» HOW TO COMPLETE THIS TASK:
Every line of the records below that has the word "mousedown" should be copied.

Stored dataset items
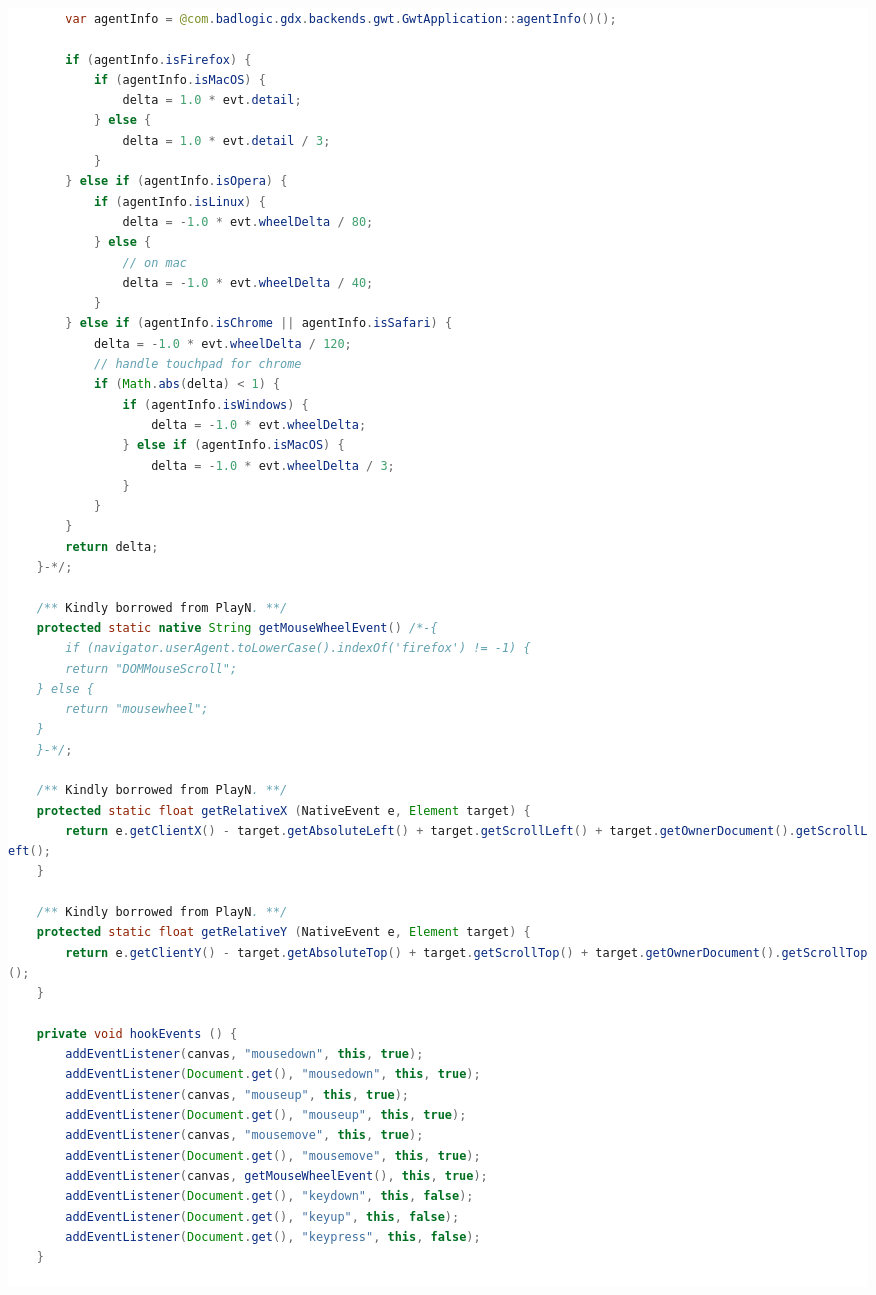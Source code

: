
 ```java
		var agentInfo = @com.badlogic.gdx.backends.gwt.GwtApplication::agentInfo()();

		if (agentInfo.isFirefox) {
			if (agentInfo.isMacOS) {
				delta = 1.0 * evt.detail;
			} else {
				delta = 1.0 * evt.detail / 3;
			}
		} else if (agentInfo.isOpera) {
			if (agentInfo.isLinux) {
				delta = -1.0 * evt.wheelDelta / 80;
			} else {
				// on mac
				delta = -1.0 * evt.wheelDelta / 40;
			}
		} else if (agentInfo.isChrome || agentInfo.isSafari) {
			delta = -1.0 * evt.wheelDelta / 120;
			// handle touchpad for chrome
			if (Math.abs(delta) < 1) {
				if (agentInfo.isWindows) {
					delta = -1.0 * evt.wheelDelta;
				} else if (agentInfo.isMacOS) {
					delta = -1.0 * evt.wheelDelta / 3;
				}
			}
		}
		return delta;
	}-*/;

	/** Kindly borrowed from PlayN. **/
	protected static native String getMouseWheelEvent() /*-{
    	if (navigator.userAgent.toLowerCase().indexOf('firefox') != -1) {
      	return "DOMMouseScroll";
   	} else {
      	return "mousewheel";
   	}
  	}-*/;
	
	/** Kindly borrowed from PlayN. **/
	protected static float getRelativeX (NativeEvent e, Element target) {
		return e.getClientX() - target.getAbsoluteLeft() + target.getScrollLeft() + target.getOwnerDocument().getScrollLeft();
	}

	/** Kindly borrowed from PlayN. **/
	protected static float getRelativeY (NativeEvent e, Element target) {
		return e.getClientY() - target.getAbsoluteTop() + target.getScrollTop() + target.getOwnerDocument().getScrollTop();
	}

	private void hookEvents () {
		addEventListener(canvas, "mousedown", this, true);
		addEventListener(Document.get(), "mousedown", this, true);
		addEventListener(canvas, "mouseup", this, true);
		addEventListener(Document.get(), "mouseup", this, true);
		addEventListener(canvas, "mousemove", this, true);
		addEventListener(Document.get(), "mousemove", this, true);
		addEventListener(canvas, getMouseWheelEvent(), this, true);
		addEventListener(Document.get(), "keydown", this, false);
		addEventListener(Document.get(), "keyup", this, false);
		addEventListener(Document.get(), "keypress", this, false);
	}
	
```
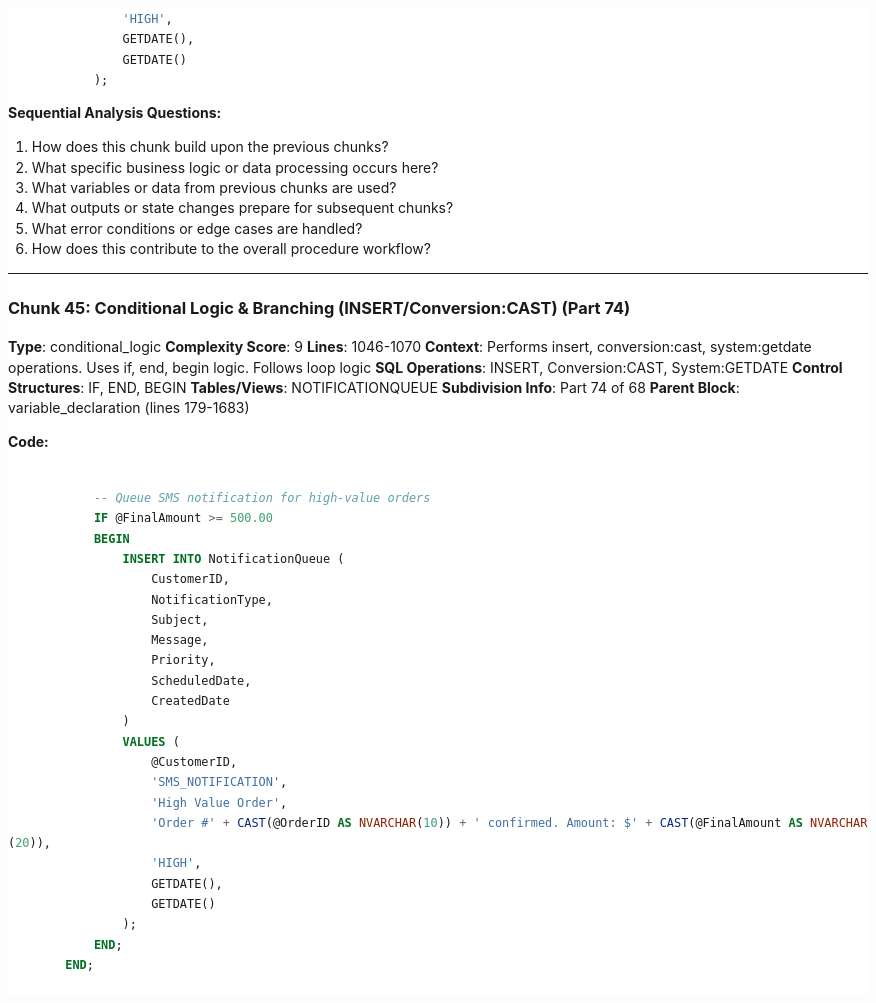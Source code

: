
 ```sql
                'HIGH',
                GETDATE(),
                GETDATE()
            );
```

**Sequential Analysis Questions:**
1. How does this chunk build upon the previous chunks?
2. What specific business logic or data processing occurs here?
3. What variables or data from previous chunks are used?
4. What outputs or state changes prepare for subsequent chunks?
5. What error conditions or edge cases are handled?
6. How does this contribute to the overall procedure workflow?

---

### Chunk 45: Conditional Logic & Branching (INSERT/Conversion:CAST) (Part 74)
**Type**: conditional_logic
**Complexity Score**: 9
**Lines**: 1046-1070
**Context**: Performs insert, conversion:cast, system:getdate operations. Uses if, end, begin logic. Follows loop logic
**SQL Operations**: INSERT, Conversion:CAST, System:GETDATE
**Control Structures**: IF, END, BEGIN
**Tables/Views**: NOTIFICATIONQUEUE
**Subdivision Info**: Part 74 of 68
**Parent Block**: variable_declaration (lines 179-1683)

**Code:**
```sql
            
            -- Queue SMS notification for high-value orders
            IF @FinalAmount >= 500.00
            BEGIN
                INSERT INTO NotificationQueue (
                    CustomerID,
                    NotificationType,
                    Subject,
                    Message,
                    Priority,
                    ScheduledDate,
                    CreatedDate
                )
                VALUES (
                    @CustomerID,
                    'SMS_NOTIFICATION',
                    'High Value Order',
                    'Order #' + CAST(@OrderID AS NVARCHAR(10)) + ' confirmed. Amount: $' + CAST(@FinalAmount AS NVARCHAR(20)),
                    'HIGH',
                    GETDATE(),
                    GETDATE()
                );
            END;
        END;
        
```
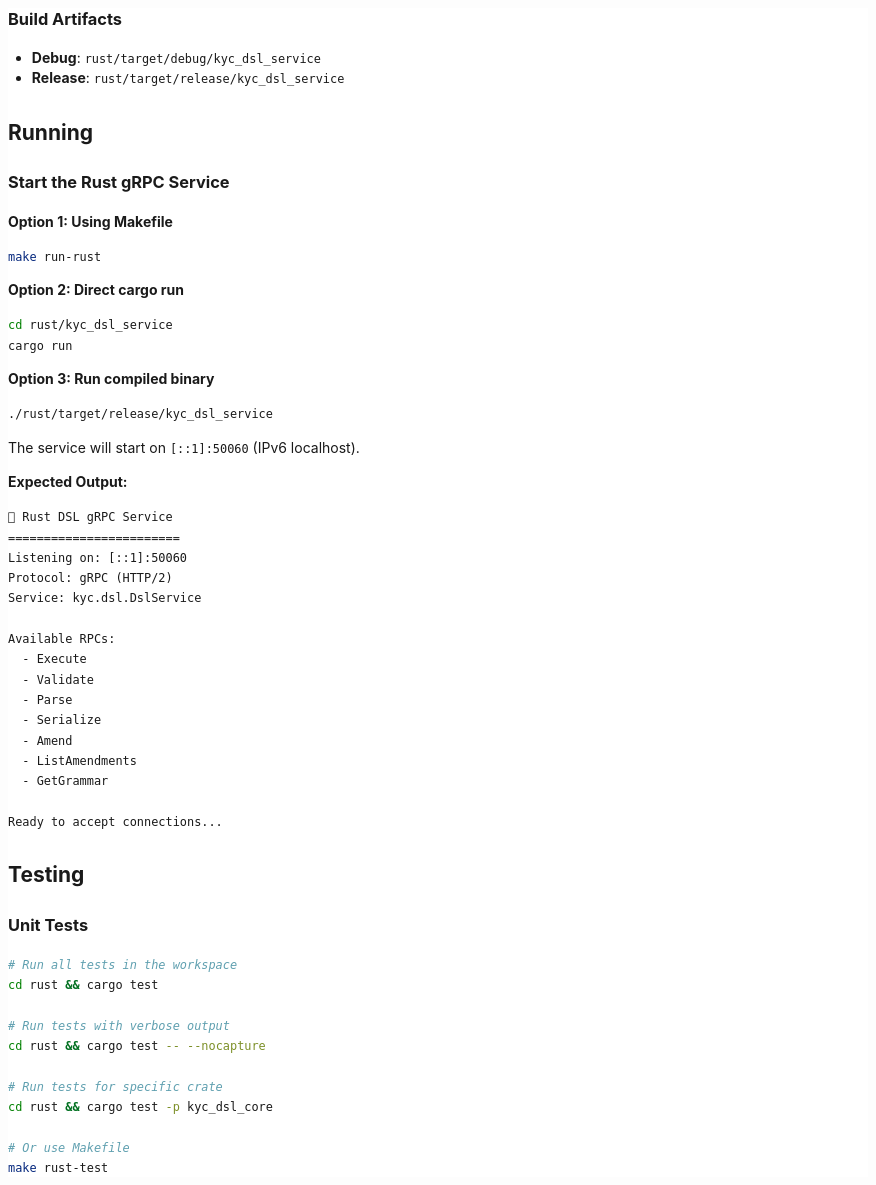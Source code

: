 ### Build Artifacts

- **Debug**: `rust/target/debug/kyc_dsl_service`
- **Release**: `rust/target/release/kyc_dsl_service`

## Running

### Start the Rust gRPC Service

**Option 1: Using Makefile**
```bash
make run-rust
```

**Option 2: Direct cargo run**
```bash
cd rust/kyc_dsl_service
cargo run
```

**Option 3: Run compiled binary**
```bash
./rust/target/release/kyc_dsl_service
```

The service will start on `[::1]:50060` (IPv6 localhost).

**Expected Output:**
```
🦀 Rust DSL gRPC Service
========================
Listening on: [::1]:50060
Protocol: gRPC (HTTP/2)
Service: kyc.dsl.DslService

Available RPCs:
  - Execute
  - Validate
  - Parse
  - Serialize
  - Amend
  - ListAmendments
  - GetGrammar

Ready to accept connections...
```

## Testing

### Unit Tests

```bash
# Run all tests in the workspace
cd rust && cargo test

# Run tests with verbose output
cd rust && cargo test -- --nocapture

# Run tests for specific crate
cd rust && cargo test -p kyc_dsl_core

# Or use Makefile
make rust-test
```
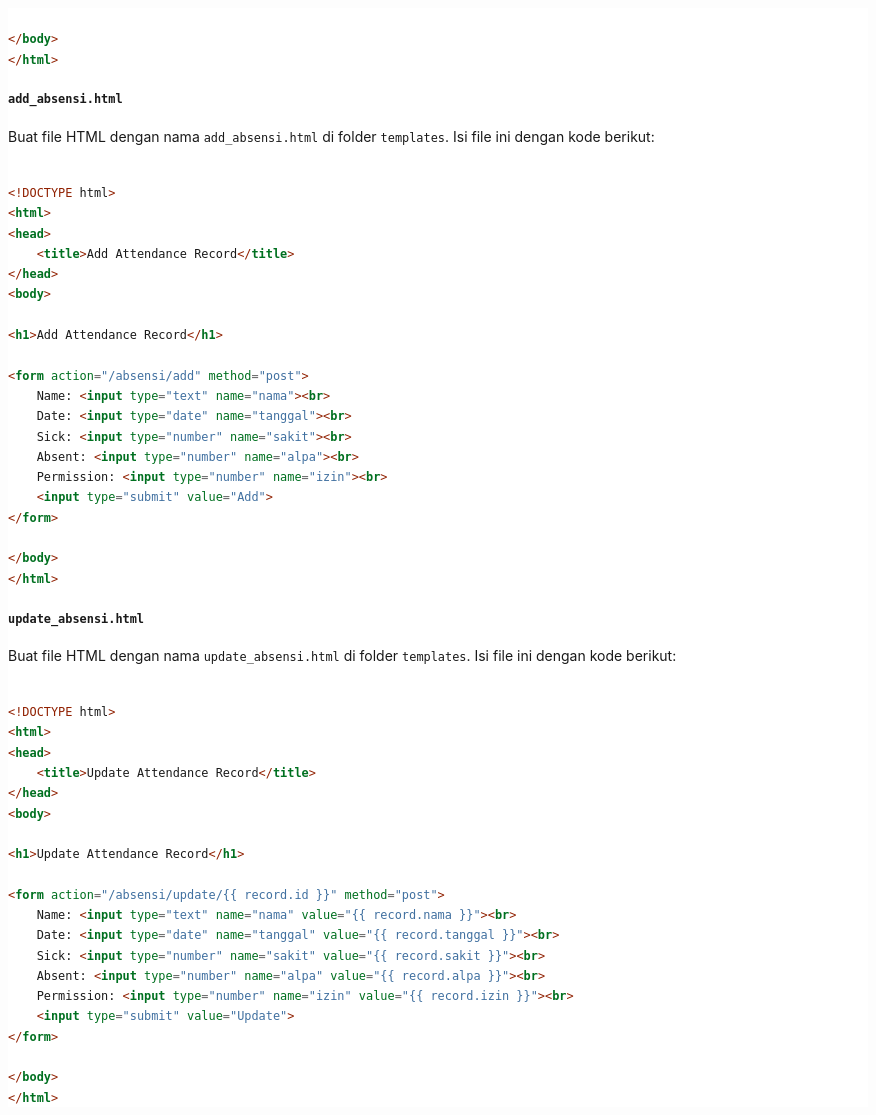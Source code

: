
 ```html

</body>
</html>

```

#### `add_absensi.html`

Buat file HTML dengan nama `add_absensi.html` di folder `templates`. Isi file ini dengan kode berikut:

```html

<!DOCTYPE html>
<html>
<head>
    <title>Add Attendance Record</title>
</head>
<body>

<h1>Add Attendance Record</h1>

<form action="/absensi/add" method="post">
    Name: <input type="text" name="nama"><br>
    Date: <input type="date" name="tanggal"><br>
    Sick: <input type="number" name="sakit"><br>
    Absent: <input type="number" name="alpa"><br>
    Permission: <input type="number" name="izin"><br>
    <input type="submit" value="Add">
</form>

</body>
</html>

```

#### `update_absensi.html`

Buat file HTML dengan nama `update_absensi.html` di folder `templates`. Isi file ini dengan kode berikut:

```html

<!DOCTYPE html>
<html>
<head>
    <title>Update Attendance Record</title>
</head>
<body>

<h1>Update Attendance Record</h1>

<form action="/absensi/update/{{ record.id }}" method="post">
    Name: <input type="text" name="nama" value="{{ record.nama }}"><br>
    Date: <input type="date" name="tanggal" value="{{ record.tanggal }}"><br>
    Sick: <input type="number" name="sakit" value="{{ record.sakit }}"><br>
    Absent: <input type="number" name="alpa" value="{{ record.alpa }}"><br>
    Permission: <input type="number" name="izin" value="{{ record.izin }}"><br>
    <input type="submit" value="Update">
</form>

</body>
</html>

```
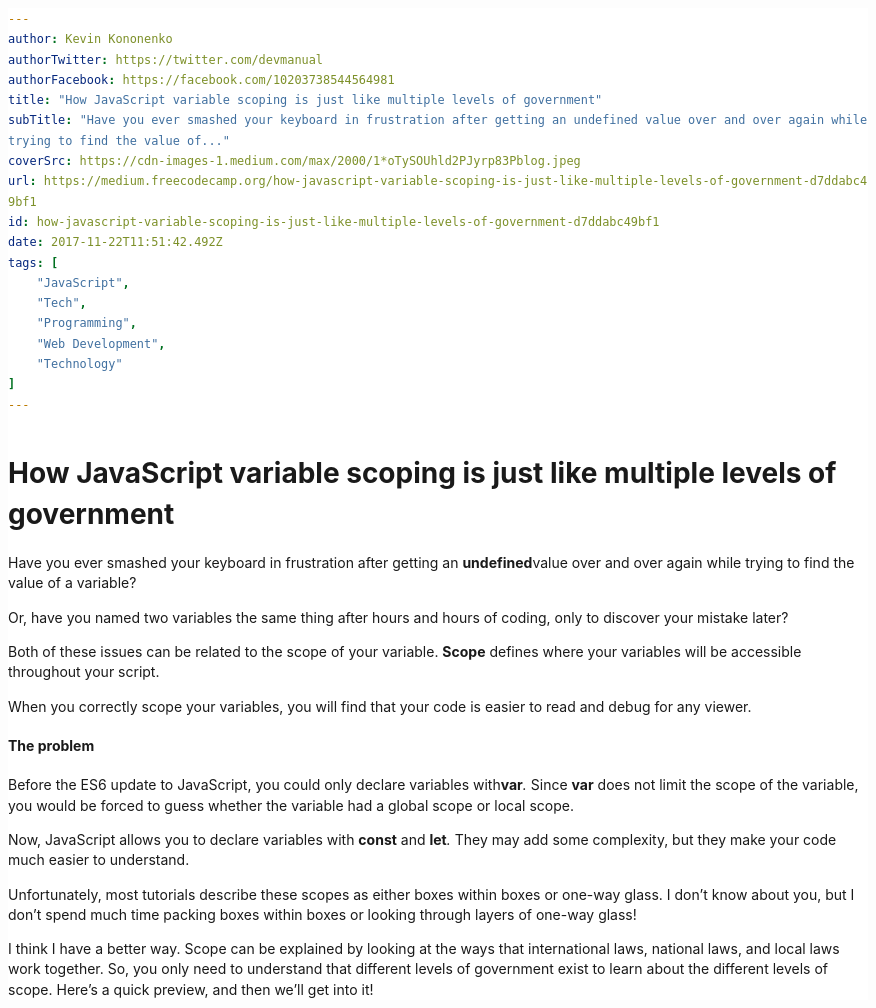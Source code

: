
 ```yaml
---
author: Kevin Kononenko
authorTwitter: https://twitter.com/devmanual
authorFacebook: https://facebook.com/10203738544564981
title: "How JavaScript variable scoping is just like multiple levels of government"
subTitle: "Have you ever smashed your keyboard in frustration after getting an undefined value over and over again while trying to find the value of..."
coverSrc: https://cdn-images-1.medium.com/max/2000/1*oTySOUhld2PJyrp83Pblog.jpeg
url: https://medium.freecodecamp.org/how-javascript-variable-scoping-is-just-like-multiple-levels-of-government-d7ddabc49bf1
id: how-javascript-variable-scoping-is-just-like-multiple-levels-of-government-d7ddabc49bf1
date: 2017-11-22T11:51:42.492Z
tags: [
	"JavaScript",
	"Tech",
	"Programming",
	"Web Development",
	"Technology"
]
---
```

# How JavaScript variable scoping is just like multiple levels of government

Have you ever smashed your keyboard in frustration after getting an **undefined**value over and over again while trying to find the value of a variable?

Or, have you named two variables the same thing after hours and hours of coding, only to discover your mistake later?

Both of these issues can be related to the scope of your variable. **Scope** defines where your variables will be accessible throughout your script.

When you correctly scope your variables, you will find that your code is easier to read and debug for any viewer.

#### The problem

Before the ES6 update to JavaScript, you could only declare variables with**var**_._ Since **var** does not limit the scope of the variable, you would be forced to guess whether the variable had a global scope or local scope.

Now, JavaScript allows you to declare variables with **const** and **let**_._ They may add some complexity, but they make your code much easier to understand.

Unfortunately, most tutorials describe these scopes as either boxes within boxes or one-way glass. I don’t know about you, but I don’t spend much time packing boxes within boxes or looking through layers of one-way glass!

I think I have a better way. Scope can be explained by looking at the ways that international laws, national laws, and local laws work together. So, you only need to understand that different levels of government exist to learn about the different levels of scope. Here’s a quick preview, and then we’ll get into it!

» YOUR RESPONSE:
		addEventListener(canvas, "mousedown", this, true);
		addEventListener(Document.get(), "mousedown", this, true);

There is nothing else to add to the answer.